The following morning we climbed the Koh Phi Phi viewpoint. It was hard work, but needless to say the view was incredible. After we went our separate ways – Summer came back down into town and around to Long Beach – I took a more rugged track through a small village and coming out at the far end of Long Beach. We spent the day reading, swimming and dozing in the sun – it was glorious.

The cost of my diving meant that Summer and I were forced to move to a cheaper hostel for our last two nights. We did a full day cruise – met at 10.30am and cruised around the island and it surrounds. First stop was Shark Point (just out from Long Beach); no sharks, but plenty of colourful fish which made snorkelling a lot of fun. Next we saw Bamboo Island – white sand, clear blue water and a jungle backdrop – literally, my kind of paradise. We also visited a beautiful lagoon, Monkey Beach, saw Maya Bay (which is where Leonardo DiCaprio filmed The Beach) and then watched the sun set from the boat.


The next morning I had to get up really early (I had a restless sleep panicking about what I couldn’t remember about diving) where I grabbed some breakfast before meeting my instructor (Darrius – an over the top, stereo-typical Australian who was just awesome) and the rest of our group. Everyone in our group was really experienced, and were all really kind to me about my nerves. We kitted up for the first dive – 27m down through a ship-wreck. It was awesome. As we were moving to our next location, rumours rippled through the water to the surrounding boats that there was a whale shark in the vicinity. Just like that, our crew members jumped ship. Everyone had snorkels, fins and a massive rush of adrenaline as they kicked their way to the shark. A few of us girls waited for the boat to get slightly closer before we took the plunge. We swam for as long as we could – it was incredibly hard work; but entirely worth it. I felt like I was swimming for my life as the whale shark just glided effortlessly through the water. The entire experience was magnificent. Our second dive saw us hit 30m, as well as the spotting of a TURTLE. I was over the moon. My lack of funds meant I couldn’t do the afternoon dive, but I was quite happy to sunbathe on the boat’s deck in the sunshine. My buzz carried me through my tiredness and well into the night, where we headed to Stone’s Bar for a few drinks with some of our room-mates. These drinks turned into a few more buckets and I think a fun night was had by all.

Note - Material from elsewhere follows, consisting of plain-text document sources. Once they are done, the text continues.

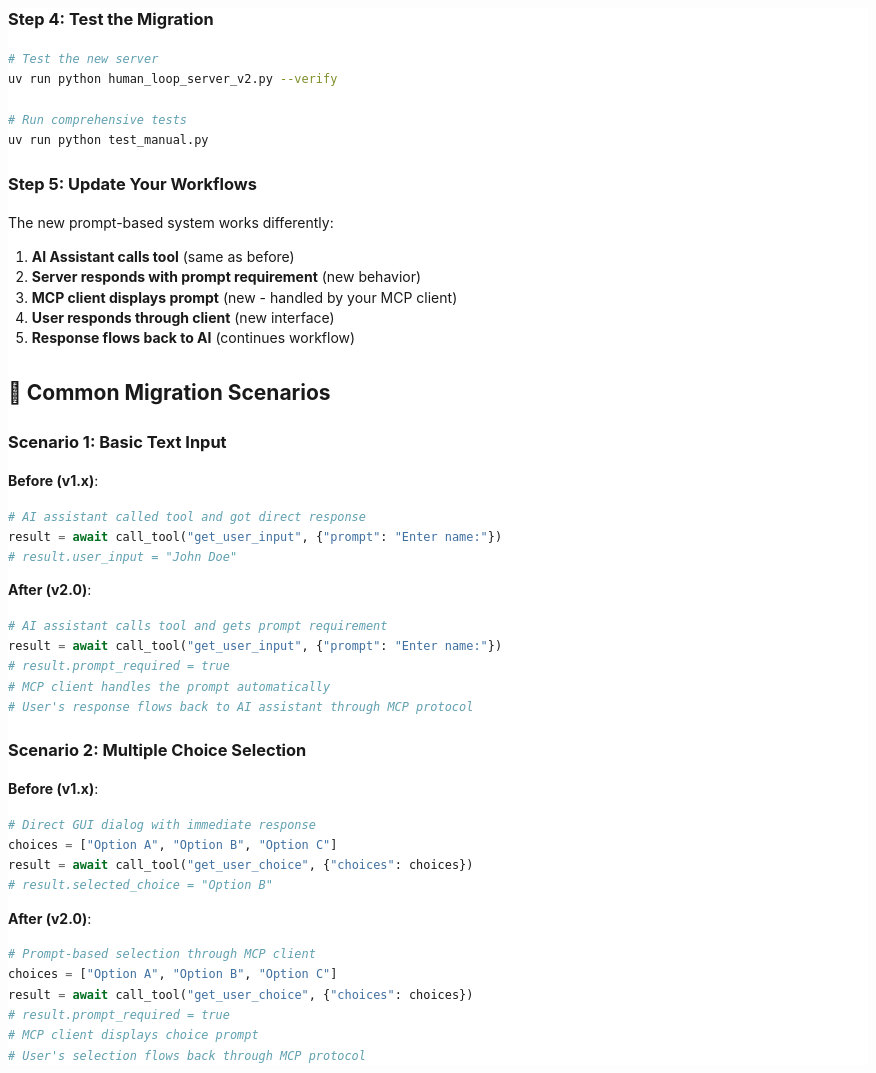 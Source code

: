 ### Step 4: Test the Migration

```bash
# Test the new server
uv run python human_loop_server_v2.py --verify

# Run comprehensive tests
uv run python test_manual.py
```

### Step 5: Update Your Workflows

The new prompt-based system works differently:

1. **AI Assistant calls tool** (same as before)
2. **Server responds with prompt requirement** (new behavior)
3. **MCP client displays prompt** (new - handled by your MCP client)
4. **User responds through client** (new interface)
5. **Response flows back to AI** (continues workflow)

## 🔧 Common Migration Scenarios

### Scenario 1: Basic Text Input

**Before (v1.x)**:
```python
# AI assistant called tool and got direct response
result = await call_tool("get_user_input", {"prompt": "Enter name:"})
# result.user_input = "John Doe"
```

**After (v2.0)**:
```python
# AI assistant calls tool and gets prompt requirement
result = await call_tool("get_user_input", {"prompt": "Enter name:"})
# result.prompt_required = true
# MCP client handles the prompt automatically
# User's response flows back to AI assistant through MCP protocol
```

### Scenario 2: Multiple Choice Selection

**Before (v1.x)**:
```python
# Direct GUI dialog with immediate response
choices = ["Option A", "Option B", "Option C"]
result = await call_tool("get_user_choice", {"choices": choices})
# result.selected_choice = "Option B"
```

**After (v2.0)**:
```python
# Prompt-based selection through MCP client
choices = ["Option A", "Option B", "Option C"]
result = await call_tool("get_user_choice", {"choices": choices})
# result.prompt_required = true
# MCP client displays choice prompt
# User's selection flows back through MCP protocol
```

We both woke up feeling a little seedy; so we checked out, grabbed some breakfast-to-go from the bakery and hit the beach past the port. I finished my book; Summer dozed in the shade, until eventually it was time to get some lunch before boarding the ferry to Phuket. On arrival we caught a shuttle to the airport, where we then asked the driver to just drop us at some nearby accommodation – and although we struggled a bit (it was overly expensive as we seemed to be in quite a fancy area) we eventually found somewhere right by the beach. We watched the sunset, before spending up a storm at dinner – I felt sick and couldn’t decide what I wanted, so I ordered everything and ate nothing.

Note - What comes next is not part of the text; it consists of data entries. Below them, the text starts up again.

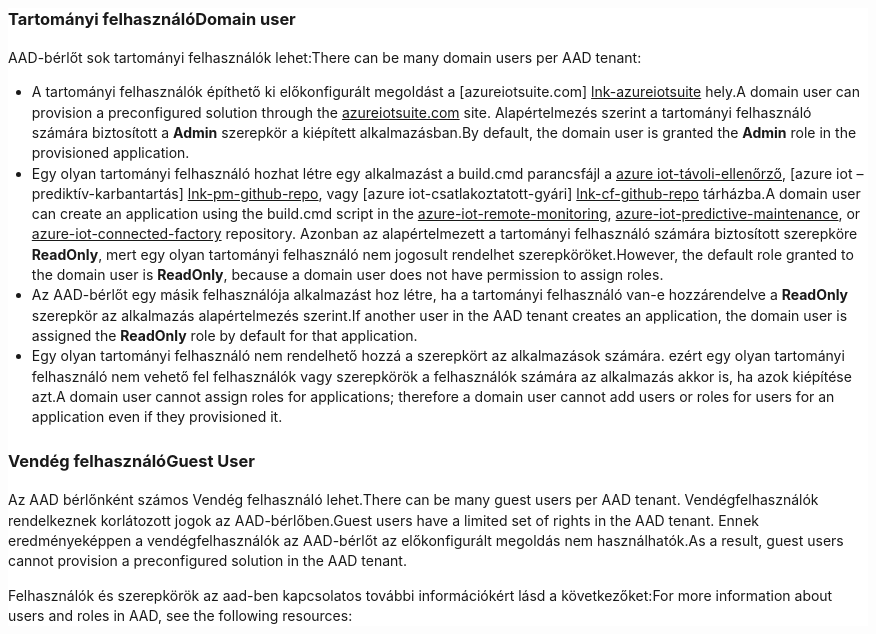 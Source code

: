 ### <a name="domain-user"></a><span data-ttu-id="464e5-123">Tartományi felhasználó</span><span class="sxs-lookup"><span data-stu-id="464e5-123">Domain user</span></span>

<span data-ttu-id="464e5-124">AAD-bérlőt sok tartományi felhasználók lehet:</span><span class="sxs-lookup"><span data-stu-id="464e5-124">There can be many domain users per AAD tenant:</span></span>

* <span data-ttu-id="464e5-125">A tartományi felhasználók építhető ki előkonfigurált megoldást a [azureiotsuite.com] [ lnk-azureiotsuite] hely.</span><span class="sxs-lookup"><span data-stu-id="464e5-125">A domain user can provision a preconfigured solution through the [azureiotsuite.com][lnk-azureiotsuite] site.</span></span> <span data-ttu-id="464e5-126">Alapértelmezés szerint a tartományi felhasználó számára biztosított a **Admin** szerepkör a kiépített alkalmazásban.</span><span class="sxs-lookup"><span data-stu-id="464e5-126">By default, the domain user is granted the **Admin** role in the provisioned application.</span></span>
* <span data-ttu-id="464e5-127">Egy olyan tartományi felhasználó hozhat létre egy alkalmazást a build.cmd parancsfájl a [azure iot-távoli-ellenőrző][lnk-rm-github-repo], [azure iot – prediktív-karbantartás] [ lnk-pm-github-repo], vagy [azure iot-csatlakoztatott-gyári] [ lnk-cf-github-repo] tárházba.</span><span class="sxs-lookup"><span data-stu-id="464e5-127">A domain user can create an application using the build.cmd script in the [azure-iot-remote-monitoring][lnk-rm-github-repo],  [azure-iot-predictive-maintenance][lnk-pm-github-repo], or [azure-iot-connected-factory][lnk-cf-github-repo] repository.</span></span> <span data-ttu-id="464e5-128">Azonban az alapértelmezett a tartományi felhasználó számára biztosított szerepköre **ReadOnly**, mert egy olyan tartományi felhasználó nem jogosult rendelhet szerepköröket.</span><span class="sxs-lookup"><span data-stu-id="464e5-128">However, the default role granted to the domain user is **ReadOnly**, because a domain user does not have permission to assign roles.</span></span>
* <span data-ttu-id="464e5-129">Az AAD-bérlőt egy másik felhasználója alkalmazást hoz létre, ha a tartományi felhasználó van-e hozzárendelve a **ReadOnly** szerepkör az alkalmazás alapértelmezés szerint.</span><span class="sxs-lookup"><span data-stu-id="464e5-129">If another user in the AAD tenant creates an application, the domain user is assigned the **ReadOnly** role by default for that application.</span></span>
* <span data-ttu-id="464e5-130">Egy olyan tartományi felhasználó nem rendelhető hozzá a szerepkört az alkalmazások számára. ezért egy olyan tartományi felhasználó nem vehető fel felhasználók vagy szerepkörök a felhasználók számára az alkalmazás akkor is, ha azok kiépítése azt.</span><span class="sxs-lookup"><span data-stu-id="464e5-130">A domain user cannot assign roles for applications; therefore a domain user cannot add users or roles for users for an application even if they provisioned it.</span></span>

### <a name="guest-user"></a><span data-ttu-id="464e5-131">Vendég felhasználó</span><span class="sxs-lookup"><span data-stu-id="464e5-131">Guest User</span></span>

<span data-ttu-id="464e5-132">Az AAD bérlőnként számos Vendég felhasználó lehet.</span><span class="sxs-lookup"><span data-stu-id="464e5-132">There can be many guest users per AAD tenant.</span></span> <span data-ttu-id="464e5-133">Vendégfelhasználók rendelkeznek korlátozott jogok az AAD-bérlőben.</span><span class="sxs-lookup"><span data-stu-id="464e5-133">Guest users have a limited set of rights in the AAD tenant.</span></span> <span data-ttu-id="464e5-134">Ennek eredményeképpen a vendégfelhasználók az AAD-bérlőt az előkonfigurált megoldás nem használhatók.</span><span class="sxs-lookup"><span data-stu-id="464e5-134">As a result, guest users cannot provision a preconfigured solution in the AAD tenant.</span></span>

<span data-ttu-id="464e5-135">Felhasználók és szerepkörök az aad-ben kapcsolatos további információkért lásd a következőket:</span><span class="sxs-lookup"><span data-stu-id="464e5-135">For more information about users and roles in AAD, see the following resources:</span></span>


[img-flowchart]: media/iot-suite-permissions/flowchart.png
[lnk-azureiotsuite]: https://www.azureiotsuite.com/
[lnk-rm-github-repo]: https://github.com/Azure/azure-iot-remote-monitoring
[lnk-pm-github-repo]: https://github.com/Azure/azure-iot-predictive-maintenance
[lnk-cf-github-repo]: https://github.com/Azure/azure-iot-connected-factory
[lnk-aad-admin]: ../active-directory/active-directory-assign-admin-roles.md
[lnk-classic-portal]: https://manage.windowsazure.com/
[lnk-portal]: https://portal.azure.com/
[lnk-create-edit-users]: ../active-directory/active-directory-create-users.md
[lnk-assign-app-roles]: ../active-directory/active-directory-coreapps-assign-user-azure-portal.md
[lnk-service-admins]: https://azure.microsoft.com/support/changing-service-admin-and-co-admin/
[lnk-admin-roles]: ../billing/billing-add-change-azure-subscription-administrator.md
[lnk-resource-cs]: https://github.com/Azure/azure-iot-remote-monitoring/blob/master/DeviceAdministration/Web/Security/RolePermissions.cs
[lnk-help-support]: https://portal.azure.com/#blade/Microsoft_Azure_Support/HelpAndSupportBlade
[lnk-customize]: iot-suite-guidance-on-customizing-preconfigured-solutions.md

We caught a taxi to the airport where we flew to Don Mueng airport – caught a free shuttle bus to Suvarnabhumi airport and then the airport train in to the hostel to collect our bags. We found a little market, where we accidentally spent the last of our money – bags, wallets, mortar and pestle – we ended up having to withdraw more money for lunch! We had our last Thai massage before heading back to the airport for our departure. Bangkok to Sydney saw us arrive in Sydney for a day of exploration. We caught the train into town where we wandered around the harbour-side, before I crossed the Sydney Harbour Bridge and ate a fresh, healthy Western lunch. Back onto the plane – this time New Zealand bound – it was home sweet home, baby.